→ Source material:
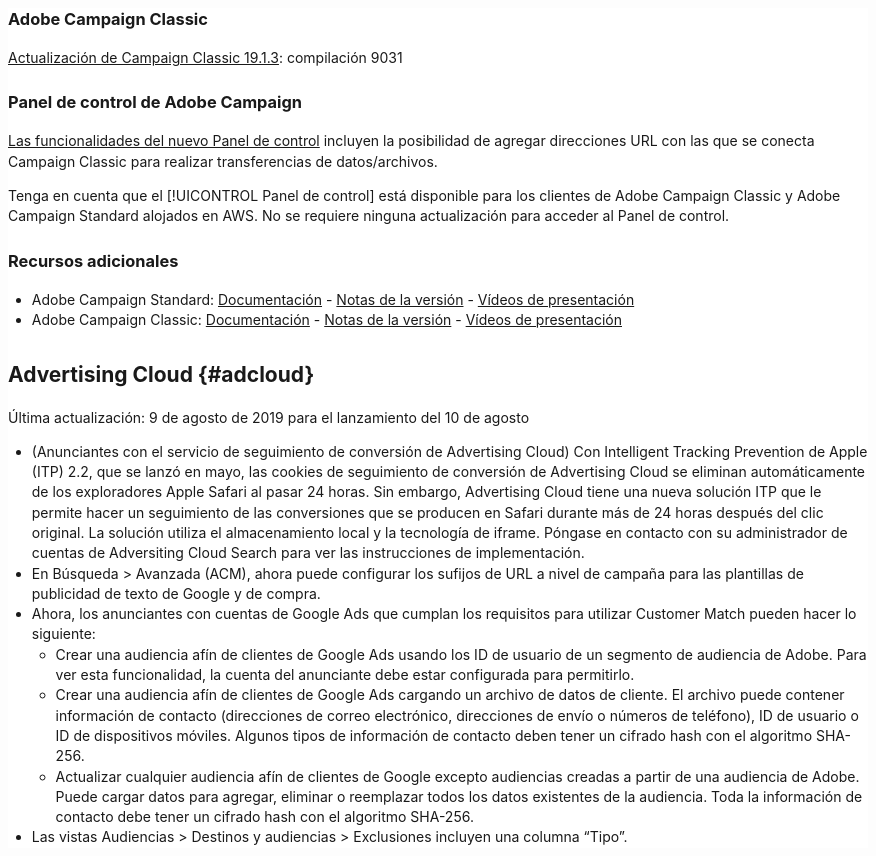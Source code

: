 ### Adobe Campaign Classic

[Actualización de Campaign Classic 19.1.3](https://docs.campaign.adobe.com/doc/AC/es/RN.html): compilación 9031

### Panel de control de Adobe Campaign

[Las funcionalidades del nuevo Panel de control](https://helpx.adobe.com/es/campaign/kb/control-panel-instance-settings.html) incluyen la posibilidad de agregar direcciones URL con las que se conecta Campaign Classic para realizar transferencias de datos/archivos.

Tenga en cuenta que el [!UICONTROL Panel de control] está disponible para los clientes de Adobe Campaign Classic y Adobe Campaign Standard alojados en AWS. No se requiere ninguna actualización para acceder al Panel de control.

### Recursos adicionales

* Adobe Campaign Standard: [Documentación](https://helpx.adobe.com/es/support/campaign/standard.html) - [Notas de la versión](https://docs.adobe.com/content/help/en/campaign-standard/using/release-notes/release-notes.html) - [Vídeos de presentación](https://docs.adobe.com/content/help/en/campaign-learn/campaign-standard-tutorials/overview.html)
* Adobe Campaign Classic: [Documentación](https://helpx.adobe.com/es/support/campaign/classic.html) - [Notas de la versión](https://docs.campaign.adobe.com/doc/AC/en/RN.html) - [Vídeos de presentación](https://docs.adobe.com/content/help/es-ES/campaign-learn/campaign-classic-tutorials/overview.html)

## Advertising Cloud {#adcloud}

Última actualización: 9 de agosto de 2019 para el lanzamiento del 10 de agosto

* (Anunciantes con el servicio de seguimiento de conversión de Advertising Cloud) Con Intelligent Tracking Prevention de Apple (ITP) 2.2, que se lanzó en mayo, las cookies de seguimiento de conversión de Advertising Cloud se eliminan automáticamente de los exploradores Apple Safari al pasar 24 horas. Sin embargo, Advertising Cloud tiene una nueva solución ITP que le permite hacer un seguimiento de las conversiones que se producen en Safari durante más de 24 horas después del clic original. La solución utiliza el almacenamiento local y la tecnología de iframe. Póngase en contacto con su administrador de cuentas de Adversiting Cloud Search para ver las instrucciones de implementación.
* En Búsqueda > Avanzada (ACM), ahora puede configurar los sufijos de URL a nivel de campaña para las plantillas de publicidad de texto de Google y de compra.
* Ahora, los anunciantes con cuentas de Google Ads que cumplan los requisitos para utilizar Customer Match pueden hacer lo siguiente:
   * Crear una audiencia afín de clientes de Google Ads usando los ID de usuario de un segmento de audiencia de Adobe. Para ver esta funcionalidad, la cuenta del anunciante debe estar configurada para permitirlo.
   * Crear una audiencia afín de clientes de Google Ads cargando un archivo de datos de cliente. El archivo puede contener información de contacto (direcciones de correo electrónico, direcciones de envío o números de teléfono), ID de usuario o ID de dispositivos móviles. Algunos tipos de información de contacto deben tener un cifrado hash con el algoritmo SHA-256.
   * Actualizar cualquier audiencia afín de clientes de Google excepto audiencias creadas a partir de una audiencia de Adobe. Puede cargar datos para agregar, eliminar o reemplazar todos los datos existentes de la audiencia. Toda la información de contacto debe tener un cifrado hash con el algoritmo SHA-256.
* Las vistas Audiencias > Destinos y audiencias > Exclusiones incluyen una columna “Tipo”.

→ Aim of the exercise:
Only one stretch of the records above is wanted: the lines between the one holding "[Actualización de Campaign" and the one holding "Última actualización: 9", inclusive, reproduced exactly.

→ Exercise solution:
[Actualización de Campaign Classic 19.1.3](https://docs.campaign.adobe.com/doc/AC/es/RN.html): compilación 9031

### Panel de control de Adobe Campaign

[Las funcionalidades del nuevo Panel de control](https://helpx.adobe.com/es/campaign/kb/control-panel-instance-settings.html) incluyen la posibilidad de agregar direcciones URL con las que se conecta Campaign Classic para realizar transferencias de datos/archivos.

Tenga en cuenta que el [!UICONTROL Panel de control] está disponible para los clientes de Adobe Campaign Classic y Adobe Campaign Standard alojados en AWS. No se requiere ninguna actualización para acceder al Panel de control.

### Recursos adicionales

* Adobe Campaign Standard: [Documentación](https://helpx.adobe.com/es/support/campaign/standard.html) - [Notas de la versión](https://docs.adobe.com/content/help/en/campaign-standard/using/release-notes/release-notes.html) - [Vídeos de presentación](https://docs.adobe.com/content/help/en/campaign-learn/campaign-standard-tutorials/overview.html)
* Adobe Campaign Classic: [Documentación](https://helpx.adobe.com/es/support/campaign/classic.html) - [Notas de la versión](https://docs.campaign.adobe.com/doc/AC/en/RN.html) - [Vídeos de presentación](https://docs.adobe.com/content/help/es-ES/campaign-learn/campaign-classic-tutorials/overview.html)

## Advertising Cloud {#adcloud}

Última actualización: 9 de agosto de 2019 para el lanzamiento del 10 de agosto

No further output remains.